The linear piezoelectric effect,which occurs in elastic dielectrics, is a physical phenomenon widely used in technology. The classical continuum theory [1] incorporating the effect is about seventy-five years old and is today universally employed in the analysis and design of crystal oscillators, filters and transducers [2,3]. In systematic derivations of the classical, phenomenological theory, piezoelectricity is usually expressed as an interaction between mechanical strain and one of the electrical variables: the electric field [3] the electric displacement [4] or the electric polarization [5]. There is, however, no fundamental reason for restricting attention to the interaction of the strain, a second rank tensor, with only a first rank electrical quantity (field, displacement, polarization). It is not illogical to examine the consequences of considering an additional, linear, electromechanical effect: an interaction between the strain and, say, the polarization gradient — a second rank tensor quantity.
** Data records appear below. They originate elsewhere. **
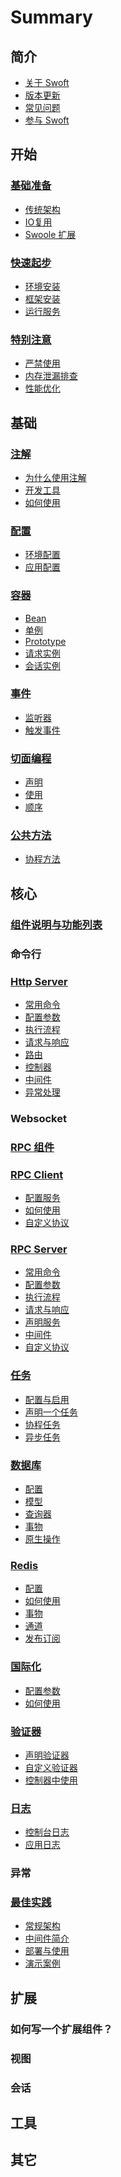 # Summary

## 简介

  * [关于 Swoft](introduction/swoft.md)
  * [版本更新](introduction/update.md)
  * [常见问题](introduction/question.md)
  * [参与 Swoft](introduction/join.md)

## 开始

###  [基础准备](ready/index.md)

  * [传统架构](ready/tradition.md)
  * [IO复用](ready/io.md)
  * [Swoole 扩展](ready/swoole.md)
  
### [快速起步]()

  * [环境安装]()
  * [框架安装]()
  * [运行服务]()

### [特别注意](notice/index.md)

  * [严禁使用](notice/prohibited.md)
  * [内存泄漏排查](notice/memory-leak.md)
  * [性能优化](notice/performance-optimization.md)
  
## 基础

### [注解](annotation/index.md)

  * [为什么使用注解](annotation/why.md)
  * [开发工具](annotation/tool.md)
  * [如何使用](annotation/usage.md)
  
### [配置](config/index.md)

  * [环境配置](config/env.md)
  * [应用配置](config/config.md)
  
### [容器]()

  * [Bean]()
  * [单例]()
  * [Prototype]()
  * [请求实例]()
  * [会话实例]()
  
### [事件]()

  * [监听器]()
  * [触发事件]()
  
### [切面编程](aop/index.md)

  * [声明](aop/statement.md)
  * [使用](aop/usage.md)
  * [顺序](aop/order.md)
  
### [公共方法](common/index.md)
  
  * [协程方法](common/co.md)
  
## 核心
### [组件说明与功能列表](component.md)
### 命令行
### [Http Server](http-server/index.md)

   * [常用命令](http-server/command.md)
   * [配置参数](http-server/setting.md)
   * [执行流程](http-server/process.md)
   * [请求与响应](http-server/request-response.md)
   * [路由](http-server/route.md)
   * [控制器](http-server/controller.md)
   * [中间件](http-server/middleware.md)
   * [异常处理](http-server/exception.md)
  
### Websocket

### [RPC 组件](rpc.md)

### [RPC Client]()

  * [配置服务]()
  * [如何使用]()
  * [自定义协议]()
  
### [RPC Server]()

  * [常用命令]()
  * [配置参数]()
  * [执行流程]()
  * [请求与响应]()
  * [声明服务]()
  * [中间件]()
  * [自定义协议]() 
  
  
### [任务](task/index.md)

  * [配置与启用](task/setting.md)
  * [声明一个任务](task/statement.md)
  * [协程任务](task/coroutine.md)
  * [异步任务](task/async.md)

### [数据库](db/index.md)

  * [配置](db/setting.md)
  * [模型](db/model.md)
  * [查询器](db/builder.md)
  * [事物](db/transaction.md)
  * [原生操作](db/origin.md)
  
### [Redis](redis/index.md)

  * [配置](redis/setting.md)
  * [如何使用](redis/usage.md)
  * [事物](redis/transaction.md)
  * [通道](redis/pipeline.md)
  * [发布订阅](redis/pub-sub.md)
  
### [国际化](i18n/index.md)

  * [配置参数](i18n/setting.md)
  * [如何使用](i18n/usage.md)
  
### [验证器](validator/index.md)

  * [声明验证器](validator/statement.md)
  * [自定义验证器](validator/user-validator.md)
  * [控制器中使用](validator/controller-validator.md)
    
### [日志](log/index.md)
  * [控制台日志](log/clog.md)
  * [应用日志](log/log.md)
  
### 异常

### [最佳实践](best-practices/index.md)

  * [常规架构](best-practices/architecture.md)
  * [中间件简介](best-practices/middleware.md)
  * [部署与使用](best-practices/deploy.md)
  * [演示案例](best-practices/demo.md)

## 扩展

### 如何写一个扩展组件？
### 视图
### 会话

## 工具

## 其它
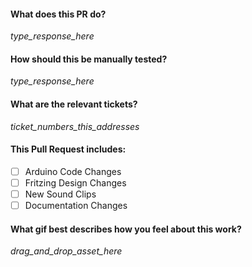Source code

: #### What does this PR do?

_type_response_here_

#### How should this be manually tested?

_type_response_here_

#### What are the relevant tickets?

_ticket_numbers_this_addresses_

#### This Pull Request includes:

- [ ] Arduino Code Changes
- [ ] Fritzing Design Changes
- [ ] New Sound Clips
- [ ] Documentation Changes

#### What gif best describes how you feel about this work?

_drag_and_drop_asset_here_
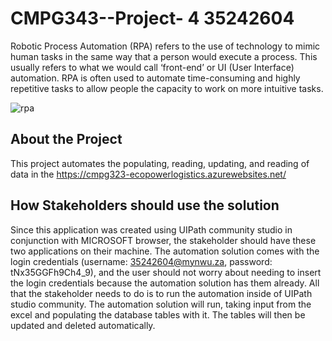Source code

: # CMPG343--Project- 4 35242604
Robotic Process Automation (RPA) refers to the use of technology to mimic human tasks in the 
same way that a person would execute a process. This usually refers to what we would call
‘front-end’ or UI (User Interface) automation. RPA is often used to automate time-consuming and 
highly repetitive tasks to allow people the capacity to work on more intuitive tasks.

![rpa](https://user-images.githubusercontent.com/84228144/198193168-e28da3d3-fb61-48e3-b8ce-284cccf8729f.svg)

## About the Project
This project automates the populating, reading, updating, and reading of data in the 
 https://cmpg323-ecopowerlogistics.azurewebsites.net/

## How Stakeholders should use the solution
Since this application was created using UIPath community studio in conjunction with MICROSOFT
browser, the stakeholder should have these two applications on their machine. The automation solution
comes with the login credentials (username: 35242604@mynwu.za, password: tNx35GGFh9Ch4_9), and the user
should not worry about needing to insert the login credentials because the automation solution has them
already. All that the stakeholder needs to do is to run the automation inside of UIPath studio community.
The automation solution will run, taking input from the excel and populating the database tables with it.
The tables will then be updated and deleted automatically.
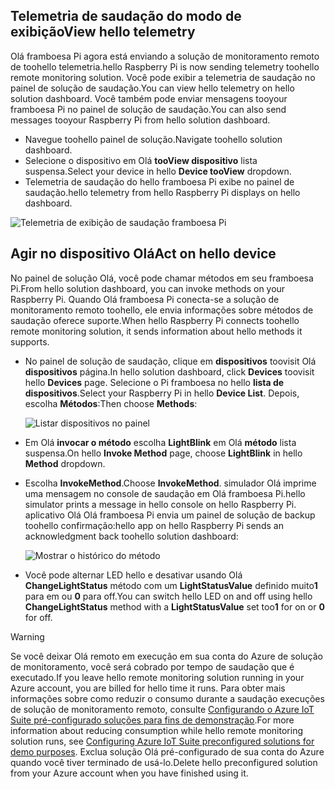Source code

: ## <a name="view-hello-telemetry"></a><span data-ttu-id="659e6-101">Telemetria de saudação do modo de exibição</span><span class="sxs-lookup"><span data-stu-id="659e6-101">View hello telemetry</span></span>

<span data-ttu-id="659e6-102">Olá framboesa Pi agora está enviando a solução de monitoramento remoto de toohello telemetria.</span><span class="sxs-lookup"><span data-stu-id="659e6-102">hello Raspberry Pi is now sending telemetry toohello remote monitoring solution.</span></span> <span data-ttu-id="659e6-103">Você pode exibir a telemetria de saudação no painel de solução de saudação.</span><span class="sxs-lookup"><span data-stu-id="659e6-103">You can view hello telemetry on hello solution dashboard.</span></span> <span data-ttu-id="659e6-104">Você também pode enviar mensagens tooyour framboesa Pi no painel de solução de saudação.</span><span class="sxs-lookup"><span data-stu-id="659e6-104">You can also send messages tooyour Raspberry Pi from hello solution dashboard.</span></span>

- <span data-ttu-id="659e6-105">Navegue toohello painel de solução.</span><span class="sxs-lookup"><span data-stu-id="659e6-105">Navigate toohello solution dashboard.</span></span>
- <span data-ttu-id="659e6-106">Selecione o dispositivo em Olá **tooView dispositivo** lista suspensa.</span><span class="sxs-lookup"><span data-stu-id="659e6-106">Select your device in hello **Device tooView** dropdown.</span></span>
- <span data-ttu-id="659e6-107">Telemetria de saudação do hello framboesa Pi exibe no painel de saudação.</span><span class="sxs-lookup"><span data-stu-id="659e6-107">hello telemetry from hello Raspberry Pi displays on hello dashboard.</span></span>

![Telemetria de exibição de saudação framboesa Pi][img-telemetry-display]

## <a name="act-on-hello-device"></a><span data-ttu-id="659e6-109">Agir no dispositivo Olá</span><span class="sxs-lookup"><span data-stu-id="659e6-109">Act on hello device</span></span>

<span data-ttu-id="659e6-110">No painel de solução Olá, você pode chamar métodos em seu framboesa Pi.</span><span class="sxs-lookup"><span data-stu-id="659e6-110">From hello solution dashboard, you can invoke methods on your Raspberry Pi.</span></span> <span data-ttu-id="659e6-111">Quando Olá framboesa Pi conecta-se a solução de monitoramento remoto toohello, ele envia informações sobre métodos de saudação oferece suporte.</span><span class="sxs-lookup"><span data-stu-id="659e6-111">When hello Raspberry Pi connects toohello remote monitoring solution, it sends information about hello methods it supports.</span></span>

- <span data-ttu-id="659e6-112">No painel de solução de saudação, clique em **dispositivos** toovisit Olá **dispositivos** página.</span><span class="sxs-lookup"><span data-stu-id="659e6-112">In hello solution dashboard, click **Devices** toovisit hello **Devices** page.</span></span> <span data-ttu-id="659e6-113">Selecione o Pi framboesa no hello **lista de dispositivos**.</span><span class="sxs-lookup"><span data-stu-id="659e6-113">Select your Raspberry Pi in hello **Device List**.</span></span> <span data-ttu-id="659e6-114">Depois, escolha **Métodos**:</span><span class="sxs-lookup"><span data-stu-id="659e6-114">Then choose **Methods**:</span></span>

    ![Listar dispositivos no painel][img-list-devices]

- <span data-ttu-id="659e6-116">Em Olá **invocar o método** escolha **LightBlink** em Olá **método** lista suspensa.</span><span class="sxs-lookup"><span data-stu-id="659e6-116">On hello **Invoke Method** page, choose **LightBlink** in hello **Method** dropdown.</span></span>

- <span data-ttu-id="659e6-117">Escolha **InvokeMethod**.</span><span class="sxs-lookup"><span data-stu-id="659e6-117">Choose **InvokeMethod**.</span></span> <span data-ttu-id="659e6-118">simulador Olá imprime uma mensagem no console de saudação em Olá framboesa Pi.</span><span class="sxs-lookup"><span data-stu-id="659e6-118">hello simulator prints a message in hello console on hello Raspberry Pi.</span></span> <span data-ttu-id="659e6-119">aplicativo Olá Olá framboesa Pi envia um painel de solução de backup toohello confirmação:</span><span class="sxs-lookup"><span data-stu-id="659e6-119">hello app on hello Raspberry Pi sends an acknowledgment back toohello solution dashboard:</span></span>

    ![Mostrar o histórico do método][img-method-history]

- <span data-ttu-id="659e6-121">Você pode alternar LED hello e desativar usando Olá **ChangeLightStatus** método com um **LightStatusValue** definido muito**1** para em ou **0** para off.</span><span class="sxs-lookup"><span data-stu-id="659e6-121">You can switch hello LED on and off using hello **ChangeLightStatus** method with a **LightStatusValue** set too**1** for on or **0** for off.</span></span>

> [!WARNING]
> <span data-ttu-id="659e6-122">Se você deixar Olá remoto em execução em sua conta do Azure de solução de monitoramento, você será cobrado por tempo de saudação que é executado.</span><span class="sxs-lookup"><span data-stu-id="659e6-122">If you leave hello remote monitoring solution running in your Azure account, you are billed for hello time it runs.</span></span> <span data-ttu-id="659e6-123">Para obter mais informações sobre como reduzir o consumo durante a saudação execuções de solução de monitoramento remoto, consulte [Configurando o Azure IoT Suite pré-configurado soluções para fins de demonstração][lnk-demo-config].</span><span class="sxs-lookup"><span data-stu-id="659e6-123">For more information about reducing consumption while hello remote monitoring solution runs, see [Configuring Azure IoT Suite preconfigured solutions for demo purposes][lnk-demo-config].</span></span> <span data-ttu-id="659e6-124">Exclua solução Olá pré-configurado de sua conta do Azure quando você tiver terminado de usá-lo.</span><span class="sxs-lookup"><span data-stu-id="659e6-124">Delete hello preconfigured solution from your Azure account when you have finished using it.</span></span>


[img-telemetry-display]: media/iot-suite-raspberry-pi-kit-view-telemetry-simulator/telemetry.png
[img-list-devices]: media/iot-suite-raspberry-pi-kit-view-telemetry-simulator/listdevices.png
[img-method-history]: media/iot-suite-raspberry-pi-kit-view-telemetry-simulator/methodhistory.png

[lnk-demo-config]: https://github.com/Azure/azure-iot-remote-monitoring/blob/master/Docs/configure-preconfigured-demo.md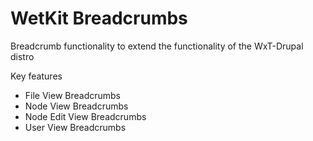 WetKit Breadcrumbs
==================
Breadcrumb functionality to extend the functionality of the WxT-Drupal distro

Key features
* File View Breadcrumbs
* Node View Breadcrumbs
* Node Edit View Breadcrumbs
* User View Breadcrumbs
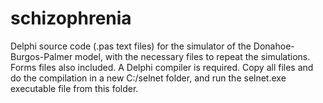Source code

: # schizophrenia
 Delphi source code (.pas text files) for the simulator of the Donahoe-Burgos-Palmer model, with the necessary files to repeat the simulations. Forms files also included. A Delphi compiler is required. Copy all  files and do the compilation in a new C:/selnet folder, and run the selnet.exe executable file from this folder.
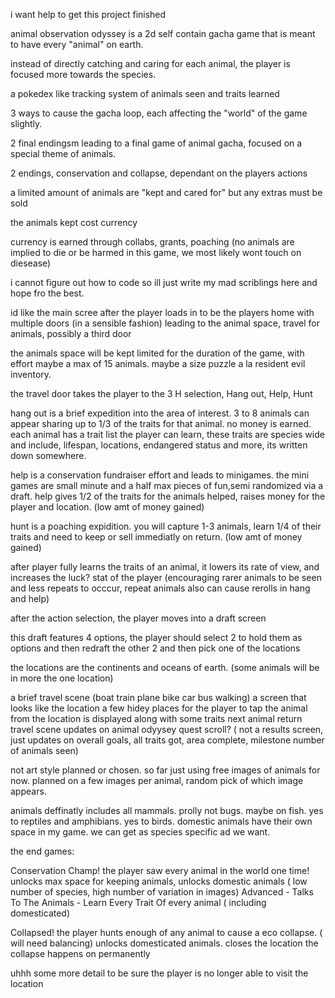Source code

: i want help to get this project finished

animal observation odyssey is a 2d self contain gacha game that is meant to have every "animal" on earth. 

instead of directly catching and caring for each animal, the player is focused more towards the species. 

a pokedex like tracking system of animals seen and traits learned 

3 ways to cause the gacha loop, each affecting the "world" of the game slightly. 

2 final endingsm leading to a final game of animal gacha, focused on a special theme of animals. 

2 endings, conservation and collapse, dependant on the players actions

a limited amount of animals are "kept and cared for" but any extras must be sold 

the animals kept cost currency

currency is earned through collabs, grants, poaching
(no animals are implied to die or be harmed in this game, we most likely wont touch on diesease) 

i cannot figure out how to code so ill just write my mad scriblings here and hope fro the best.

id like the main scree after the player loads in to be the players home with multiple doors (in a sensible fashion) leading to the animal space, travel for animals, possibly a third door

the animals space will be kept limited for the duration of the game, with effort maybe a max of 15 animals. maybe a size puzzle a la resident evil inventory. 

the travel door takes the player to the 3 H selection, Hang out, Help, Hunt

hang out is a brief expedition into the area of interest. 3 to 8 animals can appear sharing up to 1/3 of the traits for that animal. no money is earned.
each animal has a trait list the player can learn, these traits are species wide and include, lifespan, locations, endangered status and more, its written down somewhere. 

help is a conservation fundraiser effort and leads to minigames. the mini games are small minute and a half max pieces of fun,semi randomized via a draft. help gives 1/2 of the traits for the animals helped, raises money for the player and location. (low amt of money gained) 

hunt is a poaching expidition. you will capture 1-3 animals, learn 1/4 of their traits and need to keep or sell immediatly on return. (low amt of money gained) 

after player fully learns the traits of an animal, it lowers its rate of view, and increases the luck? stat of the player (encouraging rarer animals to be seen and less repeats to occcur, repeat animals also can cause rerolls in hang and help) 

after the action selection, the player moves into a draft screen

this draft features 4 options, the player should select 2 to hold them as options and then redraft the other 2 and then pick one of the locations

the locations are the continents and oceans of earth. (some animals will be in more the one location) 

a brief travel scene (boat train plane bike car bus walking) 
a screen that looks like the location 
a few hidey places for the player to tap
the animal from the location is displayed along with some traits
next animal
return travel scene
updates on animal odyysey quest scroll? ( not a results screen, just updates on overall goals, all traits got, area complete, milestone number of animals seen)

not art style planned or chosen. so far just using free images of animals for now. 
planned on a few images per animal, random pick of which image appears. 

animals deffinatly includes all mammals. prolly not bugs. maybe on fish. yes to reptiles and amphibians. yes to birds. 
domestic animals have their own space in my game. 
we can get as species specific ad we want. 

the end games: 

Conservation Champ! the player saw every animal in the world one time!
unlocks max space for keeping animals, unlocks domestic animals ( low number of species, high number of variation in images) 
Advanced - Talks To The Animals - Learn Every Trait Of every animal ( including domesticated) 


Collapsed!  the player hunts enough of any animal to cause a eco collapse. ( will need balancing) 
unlocks domesticated animals. 
closes the location the collapse happens on permanently

uhhh some more detail to be sure
the player is no longer able to visit the location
The added complexity is justified by the fact that the resulting mathematical theory [6] has interesting novel properties: (1) it accomodates the mathematical representation of a surface energy of deformation and polarization which is absent from the classical theory but which has been measured in the laboratory [7] and calculated from atomic considerations [8]; (2) it can account [9] for an apparent anomaly observed in measurements of the electrical capacitance of thin, dielectric films [10]; (3) the additional electromechanical effect is not confined to non-centrosymmetric materials, as is the classical piezoelectric effect; (4) the resulting equations, rather than the classical ones, are the correct, long wave limit [9,11] of the equations of the modern dynamical theory of crystal lattices of electronically polarizable atoms [12,13,14,15].